Critics say clamping a lid on federal spending would be an economic disaster for the US. And White House chief of staff Leon Panetta expresses skepticism that House Republicans can make the $1 trillion in spending cuts he says would be needed if they want to reach all of their major goals - balancing the budget, cutting taxes, and boosting defense spending.
Will Congress really slash spending and eliminate programs popular with voters and business? Will three-fourths of state legislatures really be willing to approve the measure, as required for a constitutional amendment, knowing that it would likely mean a huge cut in federal money to states?
Activists on both sides of the debate are sharpening their rhetorical swords.
``A balanced budget can be done,'' says Pete Sepp, spokesman for the National Taxpayers Union. ``People underestimate the willingness of both parties to address entitlements.''
In congressional testimony last summer, the group's executive vice president, David Keating, argued that controlling spending now would mean that drastic measures could be avoided later. ``If we wait until disaster strikes from programs that have grown out of control,'' he said, ``the pain caused by changes will be far worse.''
American Enterprise Institute scholar Norman Ornstein sees two possible outcomes from a balanced-budget amendment, both of them leading to disaster. If Congress adheres to it, and balances the budget by early next century, what he calls ``mindlessly rigid fiscal policy'' would inevitably lead to economic catastrophe. If the amendment failed to balance the budget, Mr. Ornstein continues, then public cynicism over government would only deepen.
Over the years, Congress has considered various versions of the balanced-budget amendment. In the Republicans' Contract With America, the amendment requires ``that total outlays for any fiscal year do not exceed total receipts for that year.''
A deficit may be incurred under the GOP plan if three-fifths of each house of Congress voted to approve it, if a declared war is in effect, or if the US is under a serious threat to its national security. The balanced-budget requirement would take effect in fiscal year 2002 or the second fiscal year after it is ratified, whichever comes later.
Under President Clinton, the deficit has fallen substantially, from $300 billion in fiscal year '92 to $255 billion in FY '93 to $203 billion in FY '94. Economists predict, however, that entitlements will still send the deficit skyrocketing next century if dramatic measures aren't taken.
The closest the Senate came to approving a balanced-budget amendment was in 1986, when it came within one vote of the two-thirds majority needed.
Last March, in its most recent vote, the Senate failed by four votes to pass the amendment. President Clinton opposes the measure, but as a constitutional amendment, it does not require his signature.

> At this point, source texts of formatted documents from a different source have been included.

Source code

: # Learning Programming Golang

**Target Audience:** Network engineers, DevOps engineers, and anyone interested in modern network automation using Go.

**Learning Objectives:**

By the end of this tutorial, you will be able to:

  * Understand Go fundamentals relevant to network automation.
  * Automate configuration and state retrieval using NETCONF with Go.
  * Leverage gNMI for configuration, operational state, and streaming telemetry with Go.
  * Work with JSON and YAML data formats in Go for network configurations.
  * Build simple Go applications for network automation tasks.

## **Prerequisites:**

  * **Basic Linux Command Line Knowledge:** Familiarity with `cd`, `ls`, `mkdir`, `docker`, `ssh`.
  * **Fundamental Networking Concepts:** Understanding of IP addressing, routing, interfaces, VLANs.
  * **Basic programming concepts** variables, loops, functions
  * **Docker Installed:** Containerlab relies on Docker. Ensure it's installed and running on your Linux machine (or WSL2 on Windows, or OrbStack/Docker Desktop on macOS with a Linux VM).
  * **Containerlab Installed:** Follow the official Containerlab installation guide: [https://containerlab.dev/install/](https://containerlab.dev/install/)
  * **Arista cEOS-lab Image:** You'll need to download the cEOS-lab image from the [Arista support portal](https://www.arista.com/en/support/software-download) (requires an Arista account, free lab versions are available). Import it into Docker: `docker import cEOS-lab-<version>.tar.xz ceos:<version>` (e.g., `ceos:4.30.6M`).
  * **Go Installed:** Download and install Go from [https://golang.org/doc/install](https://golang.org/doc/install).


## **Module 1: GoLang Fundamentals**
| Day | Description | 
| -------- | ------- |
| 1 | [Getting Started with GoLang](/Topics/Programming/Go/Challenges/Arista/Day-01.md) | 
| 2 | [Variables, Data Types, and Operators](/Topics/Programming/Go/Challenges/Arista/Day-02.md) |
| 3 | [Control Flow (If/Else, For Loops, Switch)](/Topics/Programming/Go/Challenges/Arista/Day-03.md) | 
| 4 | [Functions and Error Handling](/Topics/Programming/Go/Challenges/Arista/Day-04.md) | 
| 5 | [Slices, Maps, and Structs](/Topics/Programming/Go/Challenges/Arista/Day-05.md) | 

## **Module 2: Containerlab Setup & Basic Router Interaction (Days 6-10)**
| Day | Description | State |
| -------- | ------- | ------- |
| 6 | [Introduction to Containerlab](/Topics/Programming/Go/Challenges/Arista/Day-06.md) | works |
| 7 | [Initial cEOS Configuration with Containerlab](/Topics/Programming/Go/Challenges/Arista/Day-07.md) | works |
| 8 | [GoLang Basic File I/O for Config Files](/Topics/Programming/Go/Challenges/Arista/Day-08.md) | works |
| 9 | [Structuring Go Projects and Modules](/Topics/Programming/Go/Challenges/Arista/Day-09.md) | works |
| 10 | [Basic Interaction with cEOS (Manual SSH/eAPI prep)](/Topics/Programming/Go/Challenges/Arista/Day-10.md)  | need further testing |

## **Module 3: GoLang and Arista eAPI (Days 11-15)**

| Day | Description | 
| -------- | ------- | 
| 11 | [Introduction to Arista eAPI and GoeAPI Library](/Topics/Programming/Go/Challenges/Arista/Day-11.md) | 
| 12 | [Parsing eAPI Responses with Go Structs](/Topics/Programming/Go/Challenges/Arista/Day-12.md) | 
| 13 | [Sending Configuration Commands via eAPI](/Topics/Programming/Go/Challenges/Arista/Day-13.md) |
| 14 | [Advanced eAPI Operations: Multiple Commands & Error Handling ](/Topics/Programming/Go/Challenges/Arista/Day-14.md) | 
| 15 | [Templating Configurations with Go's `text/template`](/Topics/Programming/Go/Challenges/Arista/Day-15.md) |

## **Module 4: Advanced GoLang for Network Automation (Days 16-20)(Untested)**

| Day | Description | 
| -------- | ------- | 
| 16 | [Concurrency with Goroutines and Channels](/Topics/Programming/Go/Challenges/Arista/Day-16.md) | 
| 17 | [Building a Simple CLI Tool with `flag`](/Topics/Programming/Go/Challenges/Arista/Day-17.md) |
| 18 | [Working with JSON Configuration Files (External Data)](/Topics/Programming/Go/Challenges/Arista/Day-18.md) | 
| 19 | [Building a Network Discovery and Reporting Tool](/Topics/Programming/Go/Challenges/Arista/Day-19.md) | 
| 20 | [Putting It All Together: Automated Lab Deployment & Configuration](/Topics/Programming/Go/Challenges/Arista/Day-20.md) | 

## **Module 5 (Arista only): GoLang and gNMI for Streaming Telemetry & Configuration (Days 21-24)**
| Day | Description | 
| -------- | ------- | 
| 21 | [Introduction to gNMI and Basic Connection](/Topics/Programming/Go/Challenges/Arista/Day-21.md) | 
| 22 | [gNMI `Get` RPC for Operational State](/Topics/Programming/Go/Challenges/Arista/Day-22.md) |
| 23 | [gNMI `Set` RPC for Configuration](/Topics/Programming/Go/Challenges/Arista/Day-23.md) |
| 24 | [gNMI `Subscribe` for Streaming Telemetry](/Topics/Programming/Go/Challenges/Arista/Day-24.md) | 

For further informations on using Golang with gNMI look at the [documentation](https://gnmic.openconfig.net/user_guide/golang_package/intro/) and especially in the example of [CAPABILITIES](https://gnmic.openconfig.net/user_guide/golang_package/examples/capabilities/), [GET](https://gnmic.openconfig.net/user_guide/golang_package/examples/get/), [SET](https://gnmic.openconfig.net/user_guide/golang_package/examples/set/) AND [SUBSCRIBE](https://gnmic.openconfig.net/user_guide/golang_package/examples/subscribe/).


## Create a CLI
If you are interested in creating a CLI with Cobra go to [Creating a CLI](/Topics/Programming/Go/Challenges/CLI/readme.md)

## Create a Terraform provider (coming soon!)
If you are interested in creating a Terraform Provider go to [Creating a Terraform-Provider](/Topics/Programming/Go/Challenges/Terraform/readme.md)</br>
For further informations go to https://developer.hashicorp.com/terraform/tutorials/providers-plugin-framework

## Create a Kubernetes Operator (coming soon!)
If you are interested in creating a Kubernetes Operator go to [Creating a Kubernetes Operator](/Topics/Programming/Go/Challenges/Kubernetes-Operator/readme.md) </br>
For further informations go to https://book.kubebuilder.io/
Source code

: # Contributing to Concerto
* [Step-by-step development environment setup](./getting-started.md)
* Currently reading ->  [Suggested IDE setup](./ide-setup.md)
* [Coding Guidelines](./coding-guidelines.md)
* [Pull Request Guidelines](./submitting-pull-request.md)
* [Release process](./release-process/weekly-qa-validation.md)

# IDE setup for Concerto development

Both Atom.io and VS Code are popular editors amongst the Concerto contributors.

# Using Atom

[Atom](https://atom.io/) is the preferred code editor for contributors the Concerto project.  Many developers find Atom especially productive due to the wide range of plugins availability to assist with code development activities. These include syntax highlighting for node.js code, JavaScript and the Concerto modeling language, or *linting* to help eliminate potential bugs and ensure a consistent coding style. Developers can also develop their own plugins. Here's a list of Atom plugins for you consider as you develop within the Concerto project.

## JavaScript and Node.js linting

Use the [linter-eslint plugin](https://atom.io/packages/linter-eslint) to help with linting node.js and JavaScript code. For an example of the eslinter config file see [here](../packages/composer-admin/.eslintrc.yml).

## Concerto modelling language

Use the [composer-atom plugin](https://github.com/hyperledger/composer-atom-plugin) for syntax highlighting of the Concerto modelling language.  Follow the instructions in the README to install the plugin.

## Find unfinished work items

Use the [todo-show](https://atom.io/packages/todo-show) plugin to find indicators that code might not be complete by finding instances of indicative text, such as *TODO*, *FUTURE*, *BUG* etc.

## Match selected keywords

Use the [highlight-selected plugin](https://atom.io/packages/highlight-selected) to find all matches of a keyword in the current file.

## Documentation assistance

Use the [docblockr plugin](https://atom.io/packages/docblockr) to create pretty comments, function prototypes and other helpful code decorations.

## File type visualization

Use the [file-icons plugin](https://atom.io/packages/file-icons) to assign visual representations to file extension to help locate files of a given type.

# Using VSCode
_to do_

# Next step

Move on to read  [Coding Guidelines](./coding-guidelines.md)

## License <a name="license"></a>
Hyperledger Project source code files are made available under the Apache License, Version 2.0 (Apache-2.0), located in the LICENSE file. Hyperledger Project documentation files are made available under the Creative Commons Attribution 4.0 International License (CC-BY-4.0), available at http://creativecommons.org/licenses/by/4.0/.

For members of Congress, voting for the amendment is the safe move; voting against requires an explanation that voters may not hear. Some senators vote for the amendment during years in which they face reelection, only to vote against it when their next election is years away.
Polls consistently show large majorities of the public favoring a balanced-budget amendment. But, says Martin Corry, director of federal affairs for the American Association of Retired Persons, when respondents are asked specifically if they would favor an amendment if it meant cuts in Social Security, Medicare, farm supports, and education programs, 70 to 90 percent reject it, across all age groups.
Possible spending cuts
The Contract With America does not spell out the spending cuts, but other groups have made suggestions. Last summer, Mr. Keating of the National Taxpayers Union said that a comprehensive package that would eventually eliminate all business and special-interest subsidies ought to be considered.
Keating proposed a list of 30 options for cuts, such as elimination of federal crop and dairy subsidies (at a savings in 1999 of $9 billion), an end to community development block grants ($4.8 billion in savings), and elimination of federal operating assistance funding for mass transit and reduction of capital grants.
Despite the tough talk about the deficit, the just-concluded election campaign has made it all the harder for Congress to make spending cuts, as members have sought to reassure voters they would not reduce favored programs.